Grotto — A Dream

Grotto.jpg
“Grotto” — C.Birde, 2/17

 

Thick grass soughs and whispers about the hole’s rim. Time and erosion have peeled back its rough edges, and, set within this misshapen maw, is a spiral staircase that descends down and down, corkscrewing into the earth.

Fingers clutching, toes seeking purchase, I scale the stair’s exterior and lower myself by careful degrees into the hollow. Slowly, light fades to shadowy dark, only to soon bloom once more in vague luminescence.

The staircase accesses a small grotto. Moisture slicks sloped earthen walls, drips from the vaulted ceiling. A body of dark water sings and ripples with falling droplets, and, protruding from that subterranean pool, are small hump-backed mounds of earth. Fuscia and teal-blue vegetation tangle over those scattered islets.

Humid air abounds here; thick, warm, and still. Stepping off the landing, I sink into spongy undergrowth. Leaves and moss wriggle and curl between my toes. My shoes rest on the landing where I have stepped out of them. Sitting amidst the foliage, I pull my shoes back onto my damp feet. A simple task; absurdly difficult — right shoe on left foot; left shoe on right; laces knot, come undone, pull entirely free of their eyelets.

While struggling with this mundane task, I catch furtive movement from the corner of my eye. There, pressed within the shadows of the grotto’s walls, a man steels toward me. Opposite him, approaching through twining vines and fuscia leaves, creeps a young woman with a long, dark ponytail. They circle from opposite directions in a predatory manner. With a cell phone, the woman snaps random photos of my failed attempts at shoe-lacing.

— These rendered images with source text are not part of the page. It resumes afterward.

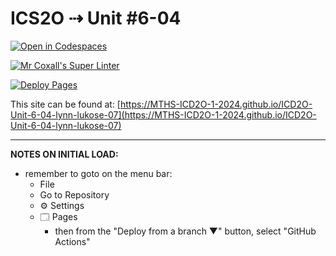 # ICS2O ⇢ Unit #6-04

[![Open in Codespaces](https://classroom.github.com/assets/launch-codespace-2972f46106e565e64193e422d61a12cf1da4916b45550586e14ef0a7c637dd04.svg)](https://classroom.github.com/open-in-codespaces?assignment_repo_id=19651471)

[![Mr Coxall's Super Linter](https://github.com/MTHS-ICD2O-1-2024/ICD2O-Unit-6-04-lynn-lukose-07/workflows/Mr%20Coxall's%20Super%20Linter/badge.svg)](https://github.com/MTHS-ICD2O-1-2024/ICD2O-Unit-6-04-lynn-lukose-07/actions)

[![Deploy Pages](https://github.com/MTHS-ICD2O-1-2024/ICD2O-Unit-6-04-lynn-lukose-07/workflows/Deploy%20Pages/badge.svg)](https://github.com/MTHS-ICD2O-1-2024/ICD2O-Unit-6-04-lynn-lukose-07/actions)

This site can be found at: [https://MTHS-ICD2O-1-2024.github.io/ICD2O-Unit-6-04-lynn-lukose-07](https://MTHS-ICD2O-1-2024.github.io/ICD2O-Unit-6-04-lynn-lukose-07)

---

**NOTES ON INITIAL LOAD:**
- remember to goto on the menu bar:
  - File
  - Go to Repository
  - ⚙ Settings
  - 🗔 Pages
    - then from the "Deploy from a branch ▼" button, select "GitHub Actions"

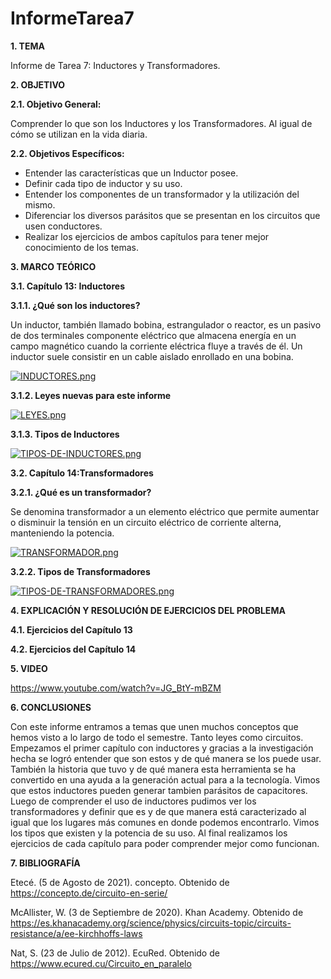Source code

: # InformeTarea7
**1. TEMA**

Informe de Tarea 7: Inductores y Transformadores.

**2. OBJETIVO**

**2.1. Objetivo General:**

Comprender lo que son los Inductores y los Transformadores. Al igual de cómo se utilizan en la vida diaria.

**2.2. Objetivos Específicos:**

- Entender las características que un Inductor posee.
- Definir cada tipo de inductor y su uso.
- Entender los componentes de un transformador y la utilización del mismo.
- Diferenciar los diversos parásitos que se presentan en los circuitos que usen conductores.
- Realizar los ejercicios de ambos capítulos para tener mejor conocimiento de los temas. 

**3. MARCO TEÓRICO**

**3.1. Capítulo 13: Inductores**

**3.1.1. ¿Qué son los inductores?**

Un inductor, también llamado bobina, estrangulador o reactor, es un pasivo de dos terminales componente eléctrico que almacena energía en un campo magnético cuando la corriente eléctrica fluye a través de él. Un inductor suele consistir en un cable aislado enrollado en una bobina.

[![INDUCTORES.png](https://i.postimg.cc/52D8yGyh/INDUCTORES.png)](https://postimg.cc/hXbX329s)

**3.1.2. Leyes nuevas para este informe**

[![LEYES.png](https://i.postimg.cc/TPRCq1nV/LEYES.png)](https://postimg.cc/bZBxqzCr)

**3.1.3. Tipos de Inductores**

[![TIPOS-DE-INDUCTORES.png](https://i.postimg.cc/MG7XxZLF/TIPOS-DE-INDUCTORES.png)](https://postimg.cc/QBMjJDhQ)

**3.2. Capítulo 14:Transformadores**

**3.2.1. ¿Qué es un transformador?**

Se denomina transformador a un elemento eléctrico que permite aumentar o disminuir la tensión en un circuito eléctrico de corriente alterna, manteniendo la potencia.

[![TRANSFORMADOR.png](https://i.postimg.cc/FK43065w/TRANSFORMADOR.png)](https://postimg.cc/TKtK6CPc)

**3.2.2. Tipos de Transformadores**

[![TIPOS-DE-TRANSFORMADORES.png](https://i.postimg.cc/5Np02NfH/TIPOS-DE-TRANSFORMADORES.png)](https://postimg.cc/LnYRySYR)

 **4. EXPLICACIÓN Y RESOLUCIÓN DE EJERCICIOS DEL PROBLEMA**

**4.1. Ejercicios del Capítulo 13**

**4.2. Ejercicios del Capítulo 14**

**5. VIDEO**

https://www.youtube.com/watch?v=JG_BtY-mBZM

**6. CONCLUSIONES**

Con este informe entramos a temas que unen muchos conceptos que hemos visto a lo largo de todo el semestre. Tanto leyes como circuitos. Empezamos el primer capítulo con inductores y gracias a la investigación hecha se logró entender que son estos y de qué manera se los puede usar. También la historia que tuvo y de qué manera esta herramienta se ha convertido en una ayuda a la generación actual para a la tecnología. Vimos que estos inductores pueden generar tambien parásitos de capacitores. Luego de comprender el uso de inductores pudimos ver los transformadores y definir que es y de que manera está caracterizado al igual que los lugares más comunes en donde podemos encontrarlo. Vimos los tipos que existen y la potencia de su uso. Al final realizamos los ejercicios de cada capítulo para poder comprender mejor como funcionan.

**7. BIBLIOGRAFÍA**

Etecé. (5 de Agosto de 2021). concepto. Obtenido de https://concepto.de/circuito-en-serie/

McAllister, W. (3 de Septiembre de 2020). Khan Academy. Obtenido de https://es.khanacademy.org/science/physics/circuits-topic/circuits-resistance/a/ee-kirchhoffs-laws

Nat, S. (23 de Julio de 2012). EcuRed. Obtenido de https://www.ecured.cu/Circuito_en_paralelo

Hurriedly, I stuff my feet into my shoes, tangle the laces together. Turning, feet pounding, I dash up the stairs, spiral up and out. Emerging above ground, the air is cool against my skin, fresh and sweet to taste. The green world spreads endlessly in all directions. Blue skies spill overhead. Stepping off the spiral stair’s landing, I trod upon a pair of socks — bright yellow, patterned with black and white, blue and red. My step sends the socks off the landing. Slowly, gently, they drift through the air, twist in unseen breeze. Down and down, like twin rays of sunlight, they fall. Down through the hole in the earth, swallowed from sight in the damp grotto below.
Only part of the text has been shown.